[Opening Provided data section]
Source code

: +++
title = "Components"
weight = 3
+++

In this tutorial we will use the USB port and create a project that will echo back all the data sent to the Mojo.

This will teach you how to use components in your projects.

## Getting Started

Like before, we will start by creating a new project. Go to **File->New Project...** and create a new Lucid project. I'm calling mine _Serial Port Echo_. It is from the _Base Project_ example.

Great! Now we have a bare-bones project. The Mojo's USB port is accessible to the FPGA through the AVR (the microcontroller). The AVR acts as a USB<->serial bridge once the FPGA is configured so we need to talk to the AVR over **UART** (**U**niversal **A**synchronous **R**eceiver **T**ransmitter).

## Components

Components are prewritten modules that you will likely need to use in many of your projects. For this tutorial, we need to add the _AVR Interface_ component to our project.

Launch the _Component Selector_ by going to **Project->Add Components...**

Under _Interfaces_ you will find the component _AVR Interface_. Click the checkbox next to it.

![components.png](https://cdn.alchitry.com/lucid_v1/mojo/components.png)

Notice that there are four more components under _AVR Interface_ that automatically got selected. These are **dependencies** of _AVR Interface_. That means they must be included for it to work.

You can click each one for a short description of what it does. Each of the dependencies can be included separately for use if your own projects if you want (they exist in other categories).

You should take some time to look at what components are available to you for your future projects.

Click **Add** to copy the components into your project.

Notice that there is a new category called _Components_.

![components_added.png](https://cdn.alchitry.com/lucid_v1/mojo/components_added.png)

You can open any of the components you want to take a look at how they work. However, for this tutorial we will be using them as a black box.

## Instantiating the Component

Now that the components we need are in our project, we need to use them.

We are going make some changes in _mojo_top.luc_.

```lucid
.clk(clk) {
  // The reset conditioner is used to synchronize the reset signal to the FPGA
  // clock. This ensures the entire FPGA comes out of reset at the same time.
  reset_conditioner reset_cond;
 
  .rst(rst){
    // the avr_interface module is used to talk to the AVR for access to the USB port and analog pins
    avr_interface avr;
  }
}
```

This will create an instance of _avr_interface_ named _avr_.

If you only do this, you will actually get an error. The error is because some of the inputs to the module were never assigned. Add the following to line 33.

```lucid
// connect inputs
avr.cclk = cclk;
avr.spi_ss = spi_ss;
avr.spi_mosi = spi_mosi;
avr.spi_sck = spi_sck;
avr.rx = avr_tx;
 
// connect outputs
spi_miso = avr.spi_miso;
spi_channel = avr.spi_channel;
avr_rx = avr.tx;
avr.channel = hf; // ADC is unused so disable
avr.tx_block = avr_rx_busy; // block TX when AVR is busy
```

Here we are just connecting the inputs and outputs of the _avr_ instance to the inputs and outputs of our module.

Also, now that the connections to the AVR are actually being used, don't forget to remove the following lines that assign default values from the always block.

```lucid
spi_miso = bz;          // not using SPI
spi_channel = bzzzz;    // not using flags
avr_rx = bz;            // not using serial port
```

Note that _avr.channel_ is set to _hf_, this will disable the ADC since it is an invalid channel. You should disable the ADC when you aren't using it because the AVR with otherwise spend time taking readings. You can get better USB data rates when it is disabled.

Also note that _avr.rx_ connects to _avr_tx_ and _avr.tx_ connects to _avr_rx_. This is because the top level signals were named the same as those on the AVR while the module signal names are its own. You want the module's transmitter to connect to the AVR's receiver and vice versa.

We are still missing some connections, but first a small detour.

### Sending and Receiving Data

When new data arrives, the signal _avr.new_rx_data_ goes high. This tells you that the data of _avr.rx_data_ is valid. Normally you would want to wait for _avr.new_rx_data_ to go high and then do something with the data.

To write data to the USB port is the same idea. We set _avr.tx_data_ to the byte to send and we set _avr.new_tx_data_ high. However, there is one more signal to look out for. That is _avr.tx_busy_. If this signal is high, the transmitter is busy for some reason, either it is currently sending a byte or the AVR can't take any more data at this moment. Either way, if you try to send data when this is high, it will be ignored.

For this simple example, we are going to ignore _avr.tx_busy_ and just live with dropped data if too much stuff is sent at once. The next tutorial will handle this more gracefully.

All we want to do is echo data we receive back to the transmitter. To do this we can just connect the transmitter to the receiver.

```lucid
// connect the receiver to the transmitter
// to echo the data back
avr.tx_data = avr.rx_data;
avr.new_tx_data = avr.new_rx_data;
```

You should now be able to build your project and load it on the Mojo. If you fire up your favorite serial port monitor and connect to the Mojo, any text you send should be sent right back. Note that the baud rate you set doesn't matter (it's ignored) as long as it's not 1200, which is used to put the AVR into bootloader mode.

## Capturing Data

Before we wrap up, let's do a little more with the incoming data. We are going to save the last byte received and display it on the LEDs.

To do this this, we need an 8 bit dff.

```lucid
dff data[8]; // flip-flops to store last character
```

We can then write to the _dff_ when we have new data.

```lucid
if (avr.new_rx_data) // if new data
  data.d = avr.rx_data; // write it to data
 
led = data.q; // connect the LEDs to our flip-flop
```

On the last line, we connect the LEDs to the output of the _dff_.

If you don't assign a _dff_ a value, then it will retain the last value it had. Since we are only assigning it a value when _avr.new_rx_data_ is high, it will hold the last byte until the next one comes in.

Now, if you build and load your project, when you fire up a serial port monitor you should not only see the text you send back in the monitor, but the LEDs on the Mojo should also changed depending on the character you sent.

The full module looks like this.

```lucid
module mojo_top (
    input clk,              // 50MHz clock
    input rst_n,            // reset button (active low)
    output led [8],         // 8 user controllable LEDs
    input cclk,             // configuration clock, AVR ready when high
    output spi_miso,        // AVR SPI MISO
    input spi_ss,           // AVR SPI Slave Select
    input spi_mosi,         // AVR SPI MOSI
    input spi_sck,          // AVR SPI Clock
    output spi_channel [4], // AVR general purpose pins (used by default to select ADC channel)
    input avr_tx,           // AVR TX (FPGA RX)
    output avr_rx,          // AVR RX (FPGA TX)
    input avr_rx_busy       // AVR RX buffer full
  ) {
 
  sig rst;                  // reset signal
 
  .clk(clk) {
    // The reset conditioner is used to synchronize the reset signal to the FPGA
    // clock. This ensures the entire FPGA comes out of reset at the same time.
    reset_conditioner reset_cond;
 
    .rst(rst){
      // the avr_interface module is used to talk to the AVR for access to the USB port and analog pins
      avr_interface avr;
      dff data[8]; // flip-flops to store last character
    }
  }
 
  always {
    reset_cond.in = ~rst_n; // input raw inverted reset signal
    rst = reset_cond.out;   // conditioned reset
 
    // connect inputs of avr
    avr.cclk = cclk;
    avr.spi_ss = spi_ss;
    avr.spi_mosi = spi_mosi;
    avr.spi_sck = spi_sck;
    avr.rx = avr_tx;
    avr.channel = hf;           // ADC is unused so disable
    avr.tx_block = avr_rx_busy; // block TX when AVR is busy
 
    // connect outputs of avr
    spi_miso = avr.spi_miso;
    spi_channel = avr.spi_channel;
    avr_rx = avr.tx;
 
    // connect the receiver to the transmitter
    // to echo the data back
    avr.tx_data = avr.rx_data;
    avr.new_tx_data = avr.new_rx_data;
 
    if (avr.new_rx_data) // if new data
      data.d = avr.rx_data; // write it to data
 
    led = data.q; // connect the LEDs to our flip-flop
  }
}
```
[Closing Provided data section]
**What the exercise asks**
An exact copy of the entire material is required.

**Response to this task**
Source code

: +++
title = "Components"
weight = 3
+++

In this tutorial we will use the USB port and create a project that will echo back all the data sent to the Mojo.

This will teach you how to use components in your projects.

## Getting Started

Like before, we will start by creating a new project. Go to **File->New Project...** and create a new Lucid project. I'm calling mine _Serial Port Echo_. It is from the _Base Project_ example.

Great! Now we have a bare-bones project. The Mojo's USB port is accessible to the FPGA through the AVR (the microcontroller). The AVR acts as a USB<->serial bridge once the FPGA is configured so we need to talk to the AVR over **UART** (**U**niversal **A**synchronous **R**eceiver **T**ransmitter).

## Components

Components are prewritten modules that you will likely need to use in many of your projects. For this tutorial, we need to add the _AVR Interface_ component to our project.

Launch the _Component Selector_ by going to **Project->Add Components...**

Under _Interfaces_ you will find the component _AVR Interface_. Click the checkbox next to it.

![components.png](https://cdn.alchitry.com/lucid_v1/mojo/components.png)

Notice that there are four more components under _AVR Interface_ that automatically got selected. These are **dependencies** of _AVR Interface_. That means they must be included for it to work.

You can click each one for a short description of what it does. Each of the dependencies can be included separately for use if your own projects if you want (they exist in other categories).

You should take some time to look at what components are available to you for your future projects.

Click **Add** to copy the components into your project.

Notice that there is a new category called _Components_.

![components_added.png](https://cdn.alchitry.com/lucid_v1/mojo/components_added.png)

You can open any of the components you want to take a look at how they work. However, for this tutorial we will be using them as a black box.

## Instantiating the Component

Now that the components we need are in our project, we need to use them.

We are going make some changes in _mojo_top.luc_.

```lucid
.clk(clk) {
  // The reset conditioner is used to synchronize the reset signal to the FPGA
  // clock. This ensures the entire FPGA comes out of reset at the same time.
  reset_conditioner reset_cond;
 
  .rst(rst){
    // the avr_interface module is used to talk to the AVR for access to the USB port and analog pins
    avr_interface avr;
  }
}
```

This will create an instance of _avr_interface_ named _avr_.

If you only do this, you will actually get an error. The error is because some of the inputs to the module were never assigned. Add the following to line 33.

```lucid
// connect inputs
avr.cclk = cclk;
avr.spi_ss = spi_ss;
avr.spi_mosi = spi_mosi;
avr.spi_sck = spi_sck;
avr.rx = avr_tx;
 
// connect outputs
spi_miso = avr.spi_miso;
spi_channel = avr.spi_channel;
avr_rx = avr.tx;
avr.channel = hf; // ADC is unused so disable
avr.tx_block = avr_rx_busy; // block TX when AVR is busy
```

Here we are just connecting the inputs and outputs of the _avr_ instance to the inputs and outputs of our module.

Also, now that the connections to the AVR are actually being used, don't forget to remove the following lines that assign default values from the always block.

```lucid
spi_miso = bz;          // not using SPI
spi_channel = bzzzz;    // not using flags
avr_rx = bz;            // not using serial port
```

Note that _avr.channel_ is set to _hf_, this will disable the ADC since it is an invalid channel. You should disable the ADC when you aren't using it because the AVR with otherwise spend time taking readings. You can get better USB data rates when it is disabled.

Also note that _avr.rx_ connects to _avr_tx_ and _avr.tx_ connects to _avr_rx_. This is because the top level signals were named the same as those on the AVR while the module signal names are its own. You want the module's transmitter to connect to the AVR's receiver and vice versa.

We are still missing some connections, but first a small detour.

### Sending and Receiving Data

When new data arrives, the signal _avr.new_rx_data_ goes high. This tells you that the data of _avr.rx_data_ is valid. Normally you would want to wait for _avr.new_rx_data_ to go high and then do something with the data.

To write data to the USB port is the same idea. We set _avr.tx_data_ to the byte to send and we set _avr.new_tx_data_ high. However, there is one more signal to look out for. That is _avr.tx_busy_. If this signal is high, the transmitter is busy for some reason, either it is currently sending a byte or the AVR can't take any more data at this moment. Either way, if you try to send data when this is high, it will be ignored.

For this simple example, we are going to ignore _avr.tx_busy_ and just live with dropped data if too much stuff is sent at once. The next tutorial will handle this more gracefully.

All we want to do is echo data we receive back to the transmitter. To do this we can just connect the transmitter to the receiver.

```lucid
// connect the receiver to the transmitter
// to echo the data back
avr.tx_data = avr.rx_data;
avr.new_tx_data = avr.new_rx_data;
```

You should now be able to build your project and load it on the Mojo. If you fire up your favorite serial port monitor and connect to the Mojo, any text you send should be sent right back. Note that the baud rate you set doesn't matter (it's ignored) as long as it's not 1200, which is used to put the AVR into bootloader mode.

## Capturing Data

Before we wrap up, let's do a little more with the incoming data. We are going to save the last byte received and display it on the LEDs.

To do this this, we need an 8 bit dff.

```lucid
dff data[8]; // flip-flops to store last character
```

We can then write to the _dff_ when we have new data.

```lucid
if (avr.new_rx_data) // if new data
  data.d = avr.rx_data; // write it to data
 
led = data.q; // connect the LEDs to our flip-flop
```

On the last line, we connect the LEDs to the output of the _dff_.

If you don't assign a _dff_ a value, then it will retain the last value it had. Since we are only assigning it a value when _avr.new_rx_data_ is high, it will hold the last byte until the next one comes in.

Now, if you build and load your project, when you fire up a serial port monitor you should not only see the text you send back in the monitor, but the LEDs on the Mojo should also changed depending on the character you sent.

The full module looks like this.

```lucid
module mojo_top (
    input clk,              // 50MHz clock
    input rst_n,            // reset button (active low)
    output led [8],         // 8 user controllable LEDs
    input cclk,             // configuration clock, AVR ready when high
    output spi_miso,        // AVR SPI MISO
    input spi_ss,           // AVR SPI Slave Select
    input spi_mosi,         // AVR SPI MOSI
    input spi_sck,          // AVR SPI Clock
    output spi_channel [4], // AVR general purpose pins (used by default to select ADC channel)
    input avr_tx,           // AVR TX (FPGA RX)
    output avr_rx,          // AVR RX (FPGA TX)
    input avr_rx_busy       // AVR RX buffer full
  ) {
 
  sig rst;                  // reset signal
 
  .clk(clk) {
    // The reset conditioner is used to synchronize the reset signal to the FPGA
    // clock. This ensures the entire FPGA comes out of reset at the same time.
    reset_conditioner reset_cond;
 
    .rst(rst){
      // the avr_interface module is used to talk to the AVR for access to the USB port and analog pins
      avr_interface avr;
      dff data[8]; // flip-flops to store last character
    }
  }
 
  always {
    reset_cond.in = ~rst_n; // input raw inverted reset signal
    rst = reset_cond.out;   // conditioned reset
 
    // connect inputs of avr
    avr.cclk = cclk;
    avr.spi_ss = spi_ss;
    avr.spi_mosi = spi_mosi;
    avr.spi_sck = spi_sck;
    avr.rx = avr_tx;
    avr.channel = hf;           // ADC is unused so disable
    avr.tx_block = avr_rx_busy; // block TX when AVR is busy
 
    // connect outputs of avr
    spi_miso = avr.spi_miso;
    spi_channel = avr.spi_channel;
    avr_rx = avr.tx;
 
    // connect the receiver to the transmitter
    // to echo the data back
    avr.tx_data = avr.rx_data;
    avr.new_tx_data = avr.new_rx_data;
 
    if (avr.new_rx_data) // if new data
      data.d = avr.rx_data; // write it to data
 
    led = data.q; // connect the LEDs to our flip-flop
  }
}
```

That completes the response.